Dataset entries:
Start of Block
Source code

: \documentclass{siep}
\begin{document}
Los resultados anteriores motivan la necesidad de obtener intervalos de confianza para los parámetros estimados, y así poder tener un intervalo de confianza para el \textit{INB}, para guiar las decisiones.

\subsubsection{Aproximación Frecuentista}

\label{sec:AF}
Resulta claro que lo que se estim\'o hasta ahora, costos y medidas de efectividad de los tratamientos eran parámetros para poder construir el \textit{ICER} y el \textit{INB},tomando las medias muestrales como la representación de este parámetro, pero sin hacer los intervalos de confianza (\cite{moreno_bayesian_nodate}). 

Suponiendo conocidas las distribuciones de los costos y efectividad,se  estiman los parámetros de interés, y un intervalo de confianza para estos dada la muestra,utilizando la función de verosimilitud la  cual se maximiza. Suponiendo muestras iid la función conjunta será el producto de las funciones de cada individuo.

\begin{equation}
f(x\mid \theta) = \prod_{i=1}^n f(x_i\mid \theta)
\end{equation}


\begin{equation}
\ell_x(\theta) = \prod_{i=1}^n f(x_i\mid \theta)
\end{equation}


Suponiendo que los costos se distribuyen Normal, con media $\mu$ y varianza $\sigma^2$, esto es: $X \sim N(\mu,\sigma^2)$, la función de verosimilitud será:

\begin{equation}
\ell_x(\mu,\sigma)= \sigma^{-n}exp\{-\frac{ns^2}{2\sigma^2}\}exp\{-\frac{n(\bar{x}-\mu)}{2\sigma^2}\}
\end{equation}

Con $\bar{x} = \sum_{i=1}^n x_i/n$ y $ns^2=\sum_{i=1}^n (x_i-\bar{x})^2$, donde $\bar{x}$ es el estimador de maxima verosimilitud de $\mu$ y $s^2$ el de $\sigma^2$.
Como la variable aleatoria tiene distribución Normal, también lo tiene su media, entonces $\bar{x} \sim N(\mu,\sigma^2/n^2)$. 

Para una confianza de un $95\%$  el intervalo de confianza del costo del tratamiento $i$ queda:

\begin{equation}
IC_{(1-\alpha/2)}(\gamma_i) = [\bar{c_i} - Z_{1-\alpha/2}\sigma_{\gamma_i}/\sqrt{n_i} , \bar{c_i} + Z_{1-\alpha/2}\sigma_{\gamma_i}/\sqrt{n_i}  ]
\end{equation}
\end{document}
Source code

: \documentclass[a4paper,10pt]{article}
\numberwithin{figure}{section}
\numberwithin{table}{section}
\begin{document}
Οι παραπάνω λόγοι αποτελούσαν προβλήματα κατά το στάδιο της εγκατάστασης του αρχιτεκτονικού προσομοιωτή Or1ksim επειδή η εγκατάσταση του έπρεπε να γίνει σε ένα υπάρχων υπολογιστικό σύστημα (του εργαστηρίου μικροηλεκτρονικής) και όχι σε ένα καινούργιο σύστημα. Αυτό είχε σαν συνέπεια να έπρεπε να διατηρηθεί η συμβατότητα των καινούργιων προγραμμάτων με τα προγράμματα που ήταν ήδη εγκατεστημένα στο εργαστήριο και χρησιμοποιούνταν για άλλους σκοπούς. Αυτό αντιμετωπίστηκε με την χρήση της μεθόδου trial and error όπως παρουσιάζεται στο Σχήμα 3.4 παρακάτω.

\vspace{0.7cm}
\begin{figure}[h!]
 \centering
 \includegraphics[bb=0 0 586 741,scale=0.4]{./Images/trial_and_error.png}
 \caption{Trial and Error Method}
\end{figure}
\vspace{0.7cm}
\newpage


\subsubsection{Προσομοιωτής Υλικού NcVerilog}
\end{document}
End of Block
Task item |
Answer with a number alone. It should equal the count of lines in the entries that hold "documentclass".

Output of the task |
2